No faltan argumentos para que el estreno de "El tribunal del honor" tenga la estatura de un acontecimiento cultural. Estrenada en Santiago en 1877 la segunda pieza de Daniel Caldera, de 25 años, se convirtió en el mayor éxito teatral chileno en su época. Hace tiempo que los estudiosos coinciden en elogiar la audacia de su temática, la solidez de su estructura dramática y composición de personajes; se la categoriza como uno de los primeros dramas escritos en Chile, iniciadora del realismo costumbrista en la escena nacional y uno de los ecos más significativos del romanticismo en nuestro pasado cultural. Sin embargo, este hito fundacional del teatro criollo no se representaba aquí -a lo que sabemos- al menos desde los años 30.
De más está decir que su intriga, inspirada en un femicidio ocurrido en San Felipe, levantó entonces escandalizada polémica. Se instala en esa ciudad en el hogar de un militar de alto rango, con la guerra contra la Confederación Perú-Boliviana (1836-1839) como telón de fondo. En tres actos relata el reencuentro, tras diez años sin verse, de la señora de la casa con su amor de juventud, ahora convertido en un destacado oficial del Ejército camino al frente. El triángulo amoroso conduce a un ineludible final sangriento que denuncia la violencia represiva ejercida sobre la esposa por el marido, el que, según la norma establecida, es su dueño. También toca otros temas, como la locura a que llevan los celos desmedidos (con una alusión explícita a "Otelo"), el honor militar y la dignidad herida del macho que se cree engañado, y el fortalecimiento de la identidad nacional.

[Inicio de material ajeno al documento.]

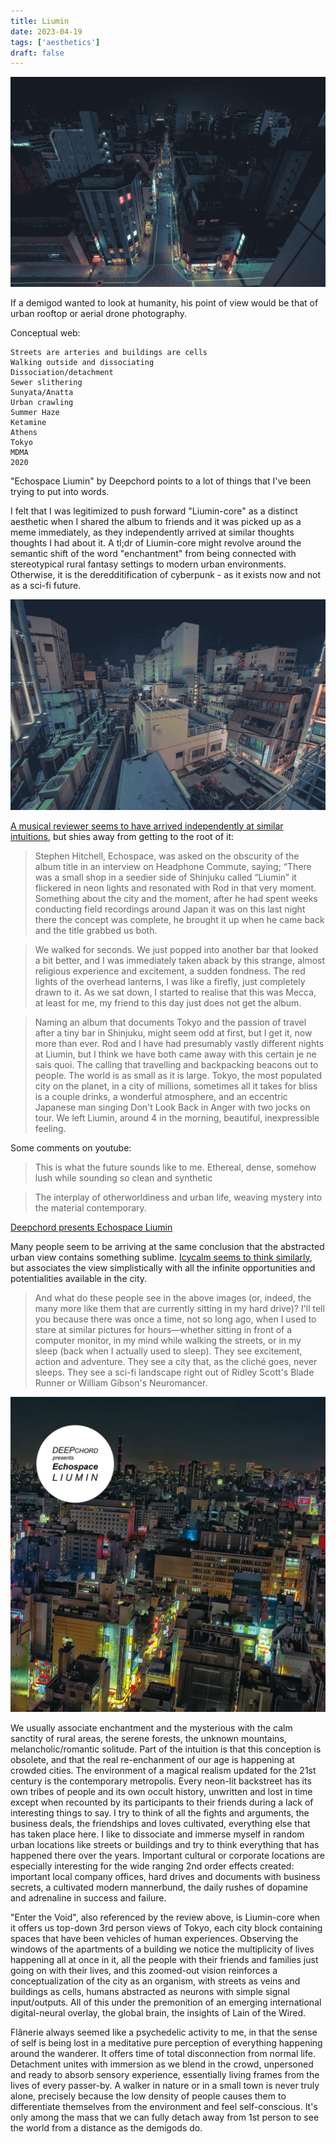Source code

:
 ```yaml
---
title: Liumin
date: 2023-04-19
tags: ['aesthetics']
draft: false
---
```


![](/images/austinyhou2.png)

If a demigod wanted to look at humanity, his point of view would be that of urban rooftop or aerial drone photography.

Conceptual web:
```
Streets are arteries and buildings are cells
Walking outside and dissociating
Dissociation/detachment
Sewer slithering
Sunyata/Anatta
Urban crawling
Summer Haze
Ketamine
Athens
Tokyo
MDMA
2020
```

"Echospace Liumin" by Deepchord points to a lot of things that I've been trying to put into words.

I felt that I was legitimized to push forward "Liumin-core" as a distinct aesthetic when I shared the album to friends and it was picked up as a meme immediately, as they independently arrived at similar thoughts thoughts I had about it. A tl;dr of Liumin-core might revolve around the semantic shift of the word "enchantment" from being connected with stereotypical rural fantasy settings to modern urban environments. Otherwise, it is the deredditification of cyberpunk - as it exists now and not as a sci-fi future.

![](/images/austinyhou1.png)

[A musical reviewer seems to have arrived independently at similar intuitions](https://rateyourmusic.com/music-review/cub1/deepchord-presents-echospace/liumin/100289455), but shies away from getting to the root of it:
> Stephen Hitchell, Echospace, was asked on the obscurity of the album title in an interview on Headphone Commute, saying;
“There was a small shop in a seedier side of Shinjuku called “Liumin” it flickered in neon lights and resonated with Rod in that very moment. Something about the city and the moment, after he had spent weeks conducting field recordings around Japan it was on this last night there the concept was complete, he brought it up when he came back and the title grabbed us both.

> We walked for seconds. We just popped into another bar that looked a bit better, and I was immediately taken aback by this strange, almost religious experience and excitement, a sudden fondness. The red lights of the overhead lanterns, I was like a firefly, just completely drawn to it. As we sat down, I started to realise that this was Mecca, at least for me, my friend to this day just does not get the album.

> Naming an album that documents Tokyo and the passion of travel after a tiny bar in Shinjuku, might seem odd at first, but I get it, now more than ever. Rod and I have had presumably vastly different nights at Liumin, but I think we have both came away with this certain je ne sais quoi. The calling that travelling and backpacking beacons out to people. The world is as small as it is large. Tokyo, the most populated city on the planet, in a city of millions, sometimes all it takes for bliss is a couple drinks, a wonderful atmosphere, and an eccentric Japanese man singing Don't Look Back in Anger with two jocks on tour. We left Liumin, around 4 in the morning, beautiful, inexpressible feeling.

Some comments on youtube:
> This is what the future sounds like to me. Ethereal, dense, somehow lush while sounding so clean and synthetic

> The interplay of otherworldiness and urban life, weaving mystery into the material contemporary.

[Deepchord presents Echospace Liumin](https://www.youtube.com/watch?v=qGPZpr5H9Sk)

Many people seem to be arriving at the same conclusion that the abstracted urban view contains something sublime. [Icycalm seems to think similarly](https://web.archive.org/web/20111016003909/http://insomnia.ac/japan/imagining_tokyo.php), but associates the view simplistically with all the infinite opportunities and potentialities available in the city.

> And what do these people see in the above images (or, indeed, the many more like them that are currently sitting in my hard drive)? I'll tell you because there was once a time, not so long ago, when I used to stare at similar pictures for hours—whether sitting in front of a computer monitor, in my mind while walking the streets, or in my sleep (back when I actually used to sleep).
They see excitement, action and adventure. They see a city that, as the cliché goes, never sleeps. They see a sci-fi landscape right out of Ridley Scott's Blade Runner or William Gibson's Neuromancer.

![](/images/echospace_liumin.jpg)

We usually associate enchantment and the mysterious with the calm sanctity of rural areas, the serene forests, the unknown mountains, melancholic/romantic solitude. Part of the intuition is that this conception is obsolete, and that the real re-enchanment of our age is happening at crowded cities. The environment of a magical realism updated for the 21st century is the contemporary metropolis. Every neon-lit backstreet has its own tribes of people and its own occult history, unwritten and lost in time except when recounted by its participants to their friends during a lack of interesting things to say. I try to think of all the fights and arguments, the business deals, the friendships and loves cultivated, everything else that has taken place here. I like to dissociate and immerse myself in random urban locations like streets or buildings and try to think everything that has happened there over the years. Important cultural or corporate locations are especially interesting for the wide ranging 2nd order effects created: important local company offices, hard drives and documents with business secrets, a cultivated modern mannerbund, the daily rushes of dopamine and adrenaline in success and failure.

"Enter the Void", also referenced by the review above, is Liumin-core when it offers us top-down 3rd person views of Tokyo, each city block containing spaces that have been vehicles of human experiences. Observing the windows of the apartments of a building we notice the multiplicity of lives happening all at once in it, all the people with their friends and families just going on with their lives, and this zoomed-out vision reinforces a conceptualization of the city as an organism, with streets as veins and buildings as cells, humans abstracted as neurons with simple signal input/outputs. All of this under the premonition of an emerging international digital-neural overlay, the global brain, the insights of Lain of the Wired.

Flânerie always seemed like a psychedelic activity to me, in that the sense of self is being lost in a meditative pure perception of everything happening around the wanderer. It offers time of total disconnection from normal life. Detachment unites with immersion as we blend in the crowd, unpersoned and ready to absorb sensory experience, essentially living frames from the lives of every passer-by. A walker in nature or in a small town is never truly alone, precisely because the low density of people causes them to differentiate themselves from the environment and feel self-conscious. It's only among the mass that we can fully detach away from 1st person to see the world from a distance as the demigods do.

Aunque rescatar esta obra del olvido sea un propósito loable, su resultado por desgracia no logra satisfacer las expectativas; principalmente porque la puesta que dirigió Juan Pablo Peragallo tiene más de un serio problema de estilo. Aun antes de comenzar saltan a la vista ciertas decisiones erradas o al menos incomprensibles. La representación sucede en un escenario dentro del escenario, metros más atrás del proscenio; el espacio libre, con algunas butacas y una antigua máquina para producir ruido de viento, se utiliza muy poco y por fuerza distancia el relato y su efecto emocional, al revés de lo deseable. La ambientación, en general, sugiere bien un salón burgués, pero ¿qué quiso significar el papel raído en las paredes? Esto es realismo.
Más grave es que, hasta promediar el relato, en el estilo de actuación predomina un tono de comedia vodevilesca (no en el trío protagónico) como si la versión hubiera decidido
a priori que el modo de vida retratado es hoy risible. En ese tramo uno puede sentirse desorientado también por otros recursos intrigantes: escenas en cámara lenta o que se congelan, golpes de sonido alarmantes, canciones actuales (por ejemplo "My Way", tocada al piano). Es difícil doblarle la mano al costumbrismo. Cuando quiere tomar en serio el drama, los antecedentes de contexto contradicen el brusco giro. María Paz Grandjean defiende su María con convicción y nobleza, en tanto Michael Silva, ciertamente una mala elección de reparto como el ex novio, no le da prestancia a su rol ni tiene química con su amada. Así no hay exaltación romántica posible. La entrega avanza a tropezones. Podemos deducir que Peragallo no estaba preparado aún para asumir un desafío de esta envergadura.
Sala Antonio Varas. Miércoles a sábado a las 20:00 horas. Hasta el 24 de noviembre.